No verified proof-of-concept code is publicly available.
Refer to the Efigo and Sploit.tech write-ups linked in the references for
technical details on the exploitation sequence.
Detection Methods for CVE-2026-42099
Indicators of Compromise
- Unexpected .php files appearing transiently inside the Pro Cloud Server data_api directory
- Web server access logs showing requests to /data_api/dl_internal_artifact.php immediately followed by GETs for newly named .php files in the same path
- Long-duration responses on dl_internal_artifact.php correlated with concurrent requests from the same client identity
Detection Strategies
- Monitor file system events on the Pro Cloud Server installation directory for creation of .php files outside the vendor-distributed set.
- Alert on HTTP requests to PHP filenames in /data_api/ that do not match the known application file inventory.
- Correlate slow dl_internal_artifact.php responses with parallel requests originating from the same authenticated session.
Monitoring Recommendations
- Enable verbose web server access logging and ship logs to a centralized analytics platform for retention and correlation.
- Track repository artifact uploads that contain PHP shell signatures or suspicious filenames with executable extensions.
- Baseline the contents of the data_api directory and alert on any deviation.
How to Mitigate CVE-2026-42099
Immediate Actions Required
- Restrict network access to the Pro Cloud Server management and data_api endpoints to trusted administrative networks only.
- Audit repository user accounts and remove unnecessary write or artifact-upload privileges.
- Review web server and application logs for the indicators listed above and investigate any matches.
Patch Information
The vendor did not respond with details of a fixed version or affected version range as of publication. Operators should contact Sparx Systems for upgrade guidance and monitor the Sparx Systems Pro Cloud Server product page for security updates. Additional technical context is available in the Efigo Blog analysis and the Sploit.tech write-up.
Workarounds
- Block external access to /data_api/dl_internal_artifact.php at a reverse proxy or web application firewall until a vendor patch is available.
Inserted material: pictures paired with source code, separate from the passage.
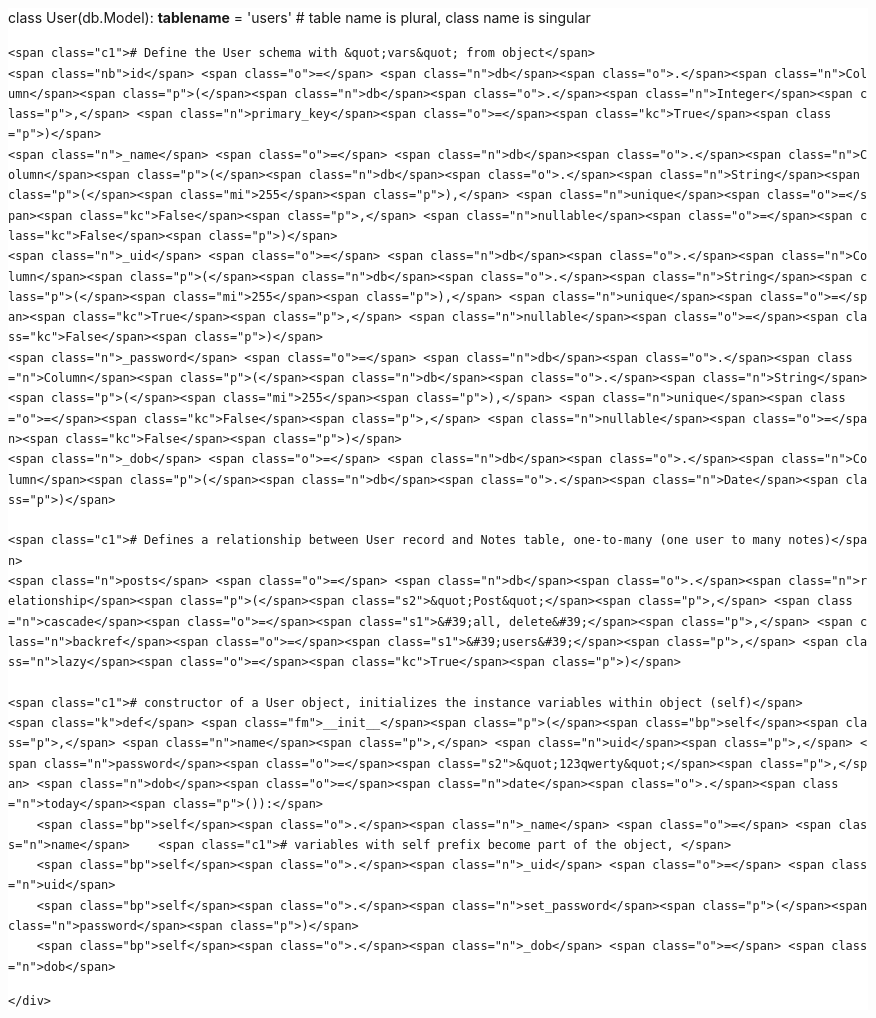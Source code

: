 <span class="k">class</span> <span class="nc">User</span><span class="p">(</span><span class="n">db</span><span class="o">.</span><span class="n">Model</span><span class="p">):</span>
    <span class="n">__tablename__</span> <span class="o">=</span> <span class="s1">&#39;users&#39;</span>  <span class="c1"># table name is plural, class name is singular</span>

    <span class="c1"># Define the User schema with &quot;vars&quot; from object</span>
    <span class="nb">id</span> <span class="o">=</span> <span class="n">db</span><span class="o">.</span><span class="n">Column</span><span class="p">(</span><span class="n">db</span><span class="o">.</span><span class="n">Integer</span><span class="p">,</span> <span class="n">primary_key</span><span class="o">=</span><span class="kc">True</span><span class="p">)</span>
    <span class="n">_name</span> <span class="o">=</span> <span class="n">db</span><span class="o">.</span><span class="n">Column</span><span class="p">(</span><span class="n">db</span><span class="o">.</span><span class="n">String</span><span class="p">(</span><span class="mi">255</span><span class="p">),</span> <span class="n">unique</span><span class="o">=</span><span class="kc">False</span><span class="p">,</span> <span class="n">nullable</span><span class="o">=</span><span class="kc">False</span><span class="p">)</span>
    <span class="n">_uid</span> <span class="o">=</span> <span class="n">db</span><span class="o">.</span><span class="n">Column</span><span class="p">(</span><span class="n">db</span><span class="o">.</span><span class="n">String</span><span class="p">(</span><span class="mi">255</span><span class="p">),</span> <span class="n">unique</span><span class="o">=</span><span class="kc">True</span><span class="p">,</span> <span class="n">nullable</span><span class="o">=</span><span class="kc">False</span><span class="p">)</span>
    <span class="n">_password</span> <span class="o">=</span> <span class="n">db</span><span class="o">.</span><span class="n">Column</span><span class="p">(</span><span class="n">db</span><span class="o">.</span><span class="n">String</span><span class="p">(</span><span class="mi">255</span><span class="p">),</span> <span class="n">unique</span><span class="o">=</span><span class="kc">False</span><span class="p">,</span> <span class="n">nullable</span><span class="o">=</span><span class="kc">False</span><span class="p">)</span>
    <span class="n">_dob</span> <span class="o">=</span> <span class="n">db</span><span class="o">.</span><span class="n">Column</span><span class="p">(</span><span class="n">db</span><span class="o">.</span><span class="n">Date</span><span class="p">)</span>

    <span class="c1"># Defines a relationship between User record and Notes table, one-to-many (one user to many notes)</span>
    <span class="n">posts</span> <span class="o">=</span> <span class="n">db</span><span class="o">.</span><span class="n">relationship</span><span class="p">(</span><span class="s2">&quot;Post&quot;</span><span class="p">,</span> <span class="n">cascade</span><span class="o">=</span><span class="s1">&#39;all, delete&#39;</span><span class="p">,</span> <span class="n">backref</span><span class="o">=</span><span class="s1">&#39;users&#39;</span><span class="p">,</span> <span class="n">lazy</span><span class="o">=</span><span class="kc">True</span><span class="p">)</span>

    <span class="c1"># constructor of a User object, initializes the instance variables within object (self)</span>
    <span class="k">def</span> <span class="fm">__init__</span><span class="p">(</span><span class="bp">self</span><span class="p">,</span> <span class="n">name</span><span class="p">,</span> <span class="n">uid</span><span class="p">,</span> <span class="n">password</span><span class="o">=</span><span class="s2">&quot;123qwerty&quot;</span><span class="p">,</span> <span class="n">dob</span><span class="o">=</span><span class="n">date</span><span class="o">.</span><span class="n">today</span><span class="p">()):</span>
        <span class="bp">self</span><span class="o">.</span><span class="n">_name</span> <span class="o">=</span> <span class="n">name</span>    <span class="c1"># variables with self prefix become part of the object, </span>
        <span class="bp">self</span><span class="o">.</span><span class="n">_uid</span> <span class="o">=</span> <span class="n">uid</span>
        <span class="bp">self</span><span class="o">.</span><span class="n">set_password</span><span class="p">(</span><span class="n">password</span><span class="p">)</span>
        <span class="bp">self</span><span class="o">.</span><span class="n">_dob</span> <span class="o">=</span> <span class="n">dob</span>
</pre></div>

    </div>
</div>
</div>

<div class="output_wrapper">
<div class="output">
- Configure the web server to refuse execution of PHP files inside the artifact-handling directory, for example by restricting PHP handler scope to known application scripts.
- Enforce strict authentication and IP allow-listing on the Pro Cloud Server to limit who can trigger the vulnerable endpoint.
# Example nginx hardening: deny external access to the vulnerable endpoint
location = /data_api/dl_internal_artifact.php {
allow 10.0.0.0/8;
deny all;
}
# Restrict PHP execution in the data_api directory to a known file allowlist
location ~ ^/data_api/(?!known_script1\.php|known_script2\.php).*\.php$ {
return 403;
}
Disclaimer: This content was generated using AI. While we strive for accuracy, please verify critical information with official sources.